Hipsters, journalists and VIPs from all walks of creativity crowded the meatpacking district’s multi-tiered Milk gallery Saturday afternoon for the Creator’s Project — an arts event-cum-music festival sponsored by Intel and Vice magazine. Once out of the swelter, attendees crammed into the building’s freight elevators to gawk at the multimedia orgy, where TV screens filled with appropriately hashtagged Tweets were as ubiquitous as the Heineken-packed bars on every floor.
Though the event’s futuristic installations — celebrating those who push “creative boundaries through technology,” according to a press release — provided an amusing distraction, most patrons were there for the event’s bands, who seemed to be have been selected more for their popularity than their technophilia.

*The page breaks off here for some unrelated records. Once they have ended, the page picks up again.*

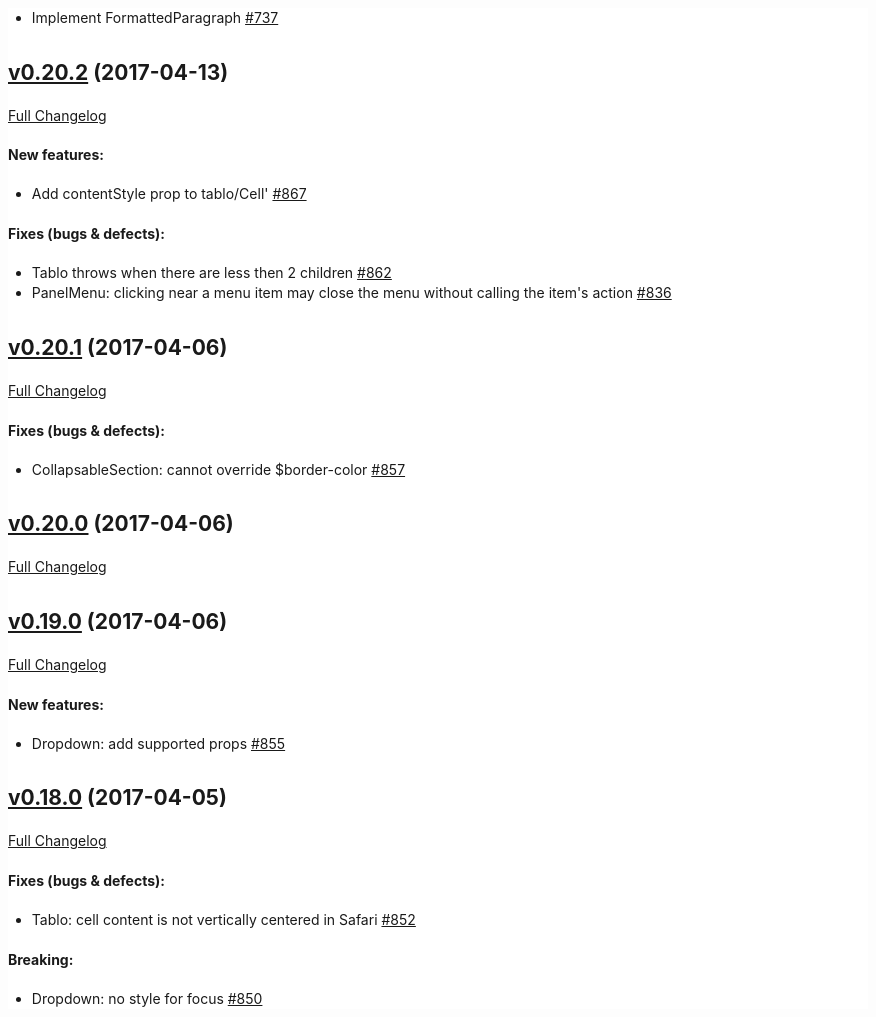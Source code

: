 - Implement FormattedParagraph [#737](https://github.com/buildo/react-components/issues/737)

## [v0.20.2](https://github.com/buildo/react-components/tree/v0.20.2) (2017-04-13)
[Full Changelog](https://github.com/buildo/react-components/compare/v0.20.1...v0.20.2)

#### New features:

- Add contentStyle prop to tablo/Cell' [#867](https://github.com/buildo/react-components/issues/867)

#### Fixes (bugs & defects):

- Tablo throws when there are less then 2 children [#862](https://github.com/buildo/react-components/issues/862)
- PanelMenu: clicking near a menu item may close the menu without calling the item's action [#836](https://github.com/buildo/react-components/issues/836)

## [v0.20.1](https://github.com/buildo/react-components/tree/v0.20.1) (2017-04-06)
[Full Changelog](https://github.com/buildo/react-components/compare/v0.20.0...v0.20.1)

#### Fixes (bugs & defects):

- CollapsableSection: cannot override $border-color [#857](https://github.com/buildo/react-components/issues/857)

## [v0.20.0](https://github.com/buildo/react-components/tree/v0.20.0) (2017-04-06)
[Full Changelog](https://github.com/buildo/react-components/compare/v0.19.0...v0.20.0)

## [v0.19.0](https://github.com/buildo/react-components/tree/v0.19.0) (2017-04-06)
[Full Changelog](https://github.com/buildo/react-components/compare/v0.18.0...v0.19.0)

#### New features:

- Dropdown: add supported props [#855](https://github.com/buildo/react-components/issues/855)

## [v0.18.0](https://github.com/buildo/react-components/tree/v0.18.0) (2017-04-05)
[Full Changelog](https://github.com/buildo/react-components/compare/v0.17.1...v0.18.0)

#### Fixes (bugs & defects):

- Tablo: cell content is not vertically centered in Safari [#852](https://github.com/buildo/react-components/issues/852)

#### Breaking:

- Dropdown: no style for focus [#850](https://github.com/buildo/react-components/issues/850)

The roster included M.I.A., the Rapture, Die Antwoord, Interpol and the aggressively lo-fi Sleigh Bells.
“My experience with technology is really about my lack of resources, not having any technology. Those early demos are really kind of blown out because the equipment I was using wasn’t very good,” Derek Miller, one half of Sleigh Bells, told the Transom. “Pushing the limits was the only way I could get really cheap drum machines to sound even mildly exciting.”

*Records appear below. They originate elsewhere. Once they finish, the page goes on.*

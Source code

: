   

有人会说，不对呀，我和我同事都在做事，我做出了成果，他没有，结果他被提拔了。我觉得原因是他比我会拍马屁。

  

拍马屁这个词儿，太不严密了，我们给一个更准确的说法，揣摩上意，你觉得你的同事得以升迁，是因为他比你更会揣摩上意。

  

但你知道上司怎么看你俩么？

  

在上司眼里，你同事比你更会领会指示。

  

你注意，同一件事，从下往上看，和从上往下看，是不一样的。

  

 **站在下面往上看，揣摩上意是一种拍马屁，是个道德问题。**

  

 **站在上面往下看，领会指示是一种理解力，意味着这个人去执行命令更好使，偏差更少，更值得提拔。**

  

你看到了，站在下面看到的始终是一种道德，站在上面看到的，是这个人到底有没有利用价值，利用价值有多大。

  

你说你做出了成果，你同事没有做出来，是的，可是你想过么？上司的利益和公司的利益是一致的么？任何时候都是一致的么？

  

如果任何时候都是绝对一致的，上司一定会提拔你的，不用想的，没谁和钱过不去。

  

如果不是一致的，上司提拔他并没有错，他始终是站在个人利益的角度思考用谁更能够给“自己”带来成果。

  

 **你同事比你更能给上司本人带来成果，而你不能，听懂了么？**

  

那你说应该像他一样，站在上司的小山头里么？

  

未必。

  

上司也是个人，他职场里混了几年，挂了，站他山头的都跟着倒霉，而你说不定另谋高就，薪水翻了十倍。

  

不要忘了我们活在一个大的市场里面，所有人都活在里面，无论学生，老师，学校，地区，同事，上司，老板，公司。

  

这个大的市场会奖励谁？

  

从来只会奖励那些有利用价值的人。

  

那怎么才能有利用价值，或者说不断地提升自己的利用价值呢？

“But I think that’s good. We’re not the first band to take advantage of our limitations,” he added. “Boundaries seem to help create.”
Asked why his band attended, Interpol drummer Sam Fogarino smiled and referenced a popular feature from the magazine: “We just didn’t want to be a Vice ‘Don’t.’”
None of this is to say that the installations weren’t popular. The musical performances tended to fall on the short-and-sweet side, giving visitors plenty of time to peruse the electronic playground.
One popular project, “The Digital Flesh,” featured a dim room containing a teepee-sized glass cone attended by two male models. These acolytes guided curious patrons inside the cone to have their heads scanned and projected as a computer rendering on a disc above the structure.
Radical Friend, the music video–directing duo behind the project, said it will follow the Creator’s Project to its next five venues, finishing with the Project in Beijing, where they’ll project a holographic amalgamation of every participant’s face.
“Imagine if everybody in this room got squished into this one giant ball. It’s like cells growing,” said Julia Grigorian of RF. “I think it’s going to be a little horrific, but so is life.”
Other standouts included newly created games for the original Nintendo console, and a short film from Spike Jonze about tragic lovers that happen to be androids. “I’ll walk around here and literally not know what I’m looking at,” said Vice co-founder Shane Smith enthusiastically. “I’m like, ‘I want to start taking acid again.’”
Complexity was a detriment to at least one installation, though. We overheard a PR girl, either from Vice or Intel, complaining about a light projection near the entrance that users had failed to manipulate.
“People are supposed to be moving that block off to the side, but they don’t know,” she said, frustrated. “I saw someone sitting on it earlier!”
After the sun set, Interpol took to the stage. Earlier, lead singer Paul Banks told the Transom that New York audiences are harder to impress (“There’s more head nodding and less clapping in the air”) but it didn’t seem to be a problem as hands clapped and fists pumped for their greatest hits, accompanied by a pulsating light show. The performance took place in the building’s loading dock, separated from the street by a barrier, and as the band played, a graffiti artist named Words tagged a building across the way using a high-tech laser pointer. A nearby projector traced his writ-large strokes, transforming them into dripping, green simulated spray paint over the High Line for some 30 seconds. Then the building was clean, ready for a new display of virtual vandalism.